The projects include restoration work at the oldest minor league ballpark in North Carolina, a century-old administration and classroom building, and other structures at HBCUs.
“For more than 180 years, Historically Black Colleges and Universities have provided high-level academics, opportunities, and community for generations of students,” National Park Service Director Chuck Sams said in a release. “These grants enable HBCUs to preserve the noteworthy structures that honor the past and tell the ongoing story of these historic institutions.”
In total, the latest round of grants to HBCUs from the congressional Historic Preservation Fund will include 21 wide-ranging preservation projects.

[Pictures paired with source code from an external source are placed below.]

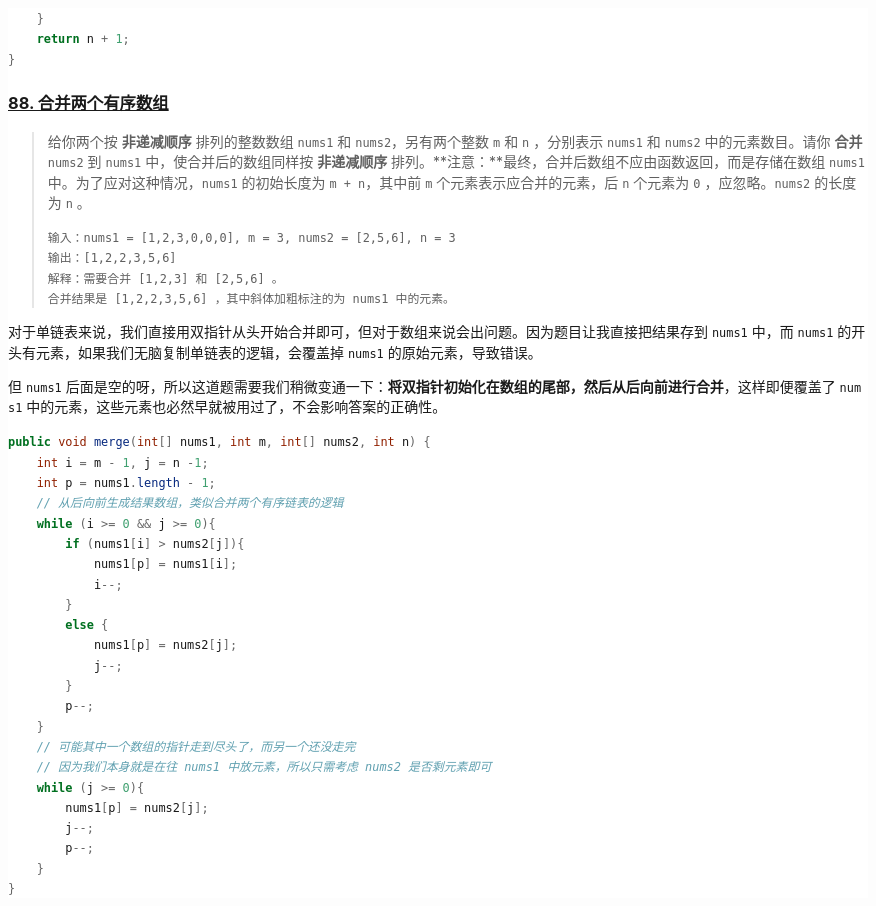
 ```java
    }
    return n + 1;
}
```

### [88. 合并两个有序数组](https://leetcode.cn/problems/merge-sorted-array/)

> 给你两个按 **非递减顺序** 排列的整数数组 `nums1` 和 `nums2`，另有两个整数 `m` 和 `n` ，分别表示 `nums1` 和 `nums2` 中的元素数目。请你 **合并** `nums2` 到 `nums1` 中，使合并后的数组同样按 **非递减顺序** 排列。**注意：**最终，合并后数组不应由函数返回，而是存储在数组 `nums1` 中。为了应对这种情况，`nums1` 的初始长度为 `m + n`，其中前 `m` 个元素表示应合并的元素，后 `n` 个元素为 `0` ，应忽略。`nums2` 的长度为 `n` 。
>
> ```
> 输入：nums1 = [1,2,3,0,0,0], m = 3, nums2 = [2,5,6], n = 3
> 输出：[1,2,2,3,5,6]
> 解释：需要合并 [1,2,3] 和 [2,5,6] 。
> 合并结果是 [1,2,2,3,5,6] ，其中斜体加粗标注的为 nums1 中的元素。
> ```

对于单链表来说，我们直接用双指针从头开始合并即可，但对于数组来说会出问题。因为题目让我直接把结果存到 `nums1` 中，而 `nums1` 的开头有元素，如果我们无脑复制单链表的逻辑，会覆盖掉 `nums1` 的原始元素，导致错误。

但 `nums1` 后面是空的呀，所以这道题需要我们稍微变通一下：**将双指针初始化在数组的尾部，然后从后向前进行合并**，这样即便覆盖了 `nums1` 中的元素，这些元素也必然早就被用过了，不会影响答案的正确性。

```java
public void merge(int[] nums1, int m, int[] nums2, int n) {
    int i = m - 1, j = n -1;
    int p = nums1.length - 1;
    // 从后向前生成结果数组，类似合并两个有序链表的逻辑
    while (i >= 0 && j >= 0){
        if (nums1[i] > nums2[j]){
            nums1[p] = nums1[i];
            i--;
        }
        else {
            nums1[p] = nums2[j];
            j--;
        }
        p--;
    }
    // 可能其中一个数组的指针走到尽头了，而另一个还没走完
    // 因为我们本身就是在往 nums1 中放元素，所以只需考虑 nums2 是否剩元素即可
    while (j >= 0){
        nums1[p] = nums2[j];
        j--;
        p--;
    }
}
```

Stillman College in Tuscaloosa, Alabama, will use its share of the funding to turn its Sheppard Library into a civil rights museum. Morehouse College will use $500,000 from the grant to repair windows in Samuel T. Graves Hall (pictured above). And more than a dozen other institutions will use their shares of the funds to preserve historic structures, according to data from the National Park Service.
Another portion of the funding will be used to repair a seating deck and install accessible seating at the World War Memorial Stadium at North Carolina A&T State University. The stadium was built in 1926 and is the oldest minor league baseball park in the state.
The university purchased the stadium from the city of Greensboro in 2015, according to a release. School officials plan to make between $5 million and $6 million in improvements to the stadium.
The National Park Service has so far awarded more than $87 million in grants to more than 85 HBCUs as part of the long-standing program.
The grants provide funding for the “physical preservation of sites listed in or eligible for the National Register of Historic Places,” according to a release, and also includes planning, reports, preservation plans and National Register nominations.